He shuddered to think what had happened to them. In a way it felt more horrifying than what had happened to his fellow men. He couldn’t help thinking that the cows and sheep didn’t even put up a fight. Didn’t even try and move out of the way. Just stood and stared dumbly as the wave of black approached.

Dave swallowed and returned to studying the jars. Though they didn’t really make him feel any better, at least it was something to look at as they moved along, drifting steadily through the black around them. The glittering that occasionally stirred from its depths more reminiscent of starlight than anything else.

Dave did his best to block it out.

The kid whimpering away in the back didn't help matters.

One split second. One split fucking second,
Dave couldn't stop thinking.
If the shield drops, one split second and they'd be on us and tearing us apart.

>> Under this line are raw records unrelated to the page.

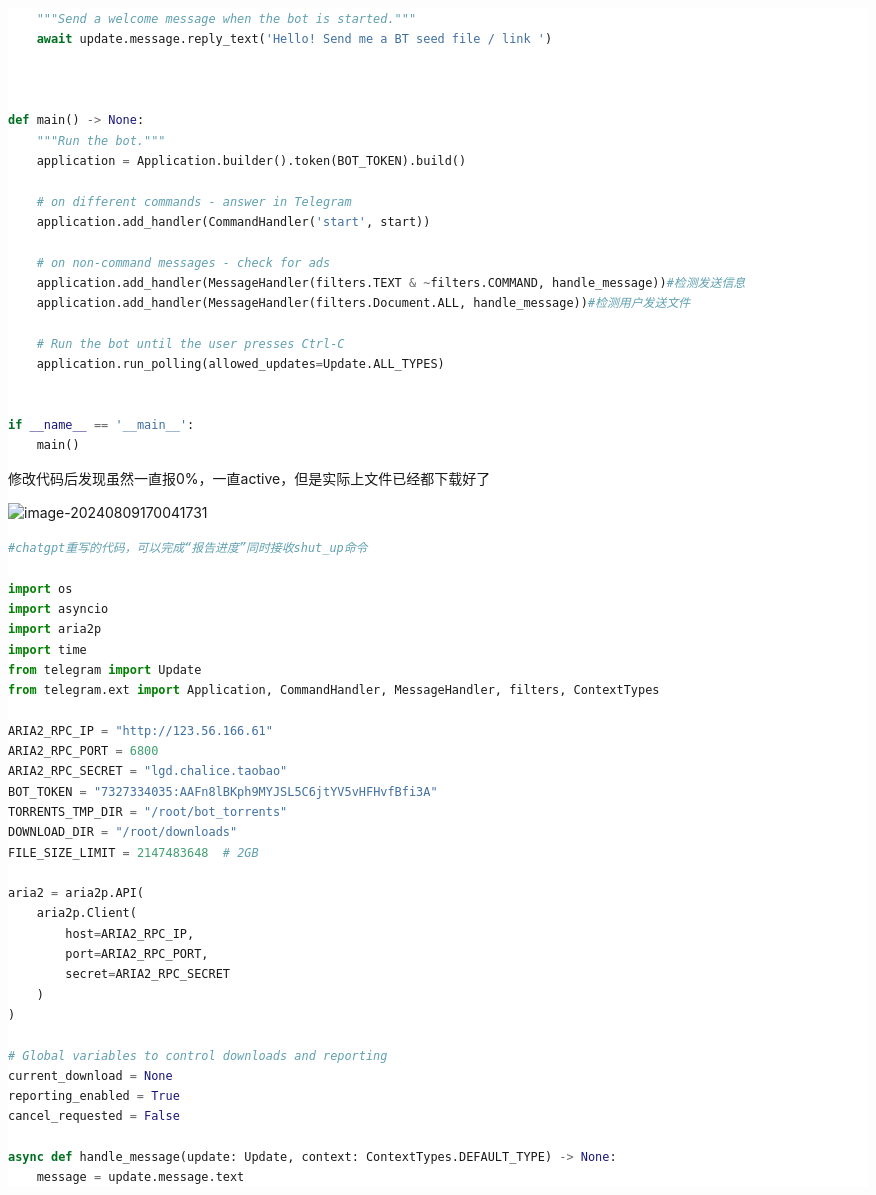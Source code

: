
 ```python
    """Send a welcome message when the bot is started."""
    await update.message.reply_text('Hello! Send me a BT seed file / link ')



def main() -> None:
    """Run the bot."""
    application = Application.builder().token(BOT_TOKEN).build()

    # on different commands - answer in Telegram
    application.add_handler(CommandHandler('start', start))
    
    # on non-command messages - check for ads
    application.add_handler(MessageHandler(filters.TEXT & ~filters.COMMAND, handle_message))#检测发送信息
    application.add_handler(MessageHandler(filters.Document.ALL, handle_message))#检测用户发送文件

    # Run the bot until the user presses Ctrl-C
    application.run_polling(allowed_updates=Update.ALL_TYPES)


if __name__ == '__main__':
    main()

```

修改代码后发现虽然一直报0%，一直active，但是实际上文件已经都下载好了

![image-20240809170041731](C:\Users\15212\AppData\Roaming\Typora\typora-user-images\image-20240809170041731.png)



```python
#chatgpt重写的代码，可以完成“报告进度”同时接收shut_up命令

import os
import asyncio
import aria2p
import time
from telegram import Update
from telegram.ext import Application, CommandHandler, MessageHandler, filters, ContextTypes

ARIA2_RPC_IP = "http://123.56.166.61"
ARIA2_RPC_PORT = 6800
ARIA2_RPC_SECRET = "lgd.chalice.taobao"
BOT_TOKEN = "7327334035:AAFn8lBKph9MYJSL5C6jtYV5vHFHvfBfi3A"
TORRENTS_TMP_DIR = "/root/bot_torrents"
DOWNLOAD_DIR = "/root/downloads"
FILE_SIZE_LIMIT = 2147483648  # 2GB

aria2 = aria2p.API(
    aria2p.Client(
        host=ARIA2_RPC_IP,
        port=ARIA2_RPC_PORT,
        secret=ARIA2_RPC_SECRET
    )
)

# Global variables to control downloads and reporting
current_download = None
reporting_enabled = True
cancel_requested = False

async def handle_message(update: Update, context: ContextTypes.DEFAULT_TYPE) -> None:
    message = update.message.text

```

The idea gnawed away at his brain, bolstered the strength of the boy's whimpers until Dave had nearly peeled the entire label free of the right hand jar.

Dave didn't know how long had passed before Marge finally broke the silence. To him it felt like a lifetime and he latched onto the interruption with gusto, trying his best to keep the conversation going. If only to fill the void that silence left.

'What the fuck are they up to?' Marge muttered, hunched over the wheel while she peered out into the darkness. 'It's like it's right fucking there.' She tapped her temple. 'But I just can't fucking wrap my head around it.'

'I don't know...'

'Well, that fucking surprises me, Dave. Really it does.' Dave chose to ignore the muttered sarcasm.

'I don't understand any of this,' he continued. 'Why the fuck aren't they attacking? Why can't they see us..?' He paused for a second as perversely, now that he had the opportunity to voice some questions, all of them seemed to flee his mind. 'How come we aren't just plowing them down?' He finally managed to dredge one up from the depths.

'I reckon it might be because they are getting out of the way, what do you think, Dave?'

'Fuck off. You fucking know what I mean,' Dave spat, his temper flared out of nowhere. His cheeks flushed. The words he forced from between clenched teeth laced with venom.

He regretted the outburst immediately. Marge seemed to find it more amusing than anything. A faint smile crinkled her wrinkled face.

'That's more like it,' she murmured then, before Dave had too much of a chance to ponder what that was supposed to mean, continued on as though his outburst hadn't even happened. 'Well, actually what I was saying's true. Essentially when it comes down to it, they
are
getting out of the way. It's just they're not really aware of it.'

'What–'

'I'm fucking getting to it, Dave. Patience, we still have quite the drive ahead of us. They're not aware of us being here because they're not really here anyway.'

'What–'

'Dave, come on... Okay? Yes, you can hear me alright? They are here but they aren't here too, well at least not like you and me. That's why they can do the things they do. I suppose the best way to think of it is
between dimensions
but even that doesn't really sum it up. Really, I'm not fully fucking convinced a human being
can
understand it. A far smarter man than I tried to explain it once and I still don't get what he meant. It requires an entirely different thought process. Let's just say that shield out there is the equivalent of shunting a mountain in front of you or me. You wouldn't ask why it was there would you? You'd just go around it.'

'But I've seen them scale far worse things than a mountain. Shit they can move through water...' Dave trailed off as he realised the ridicule that emanated from Marge in waves.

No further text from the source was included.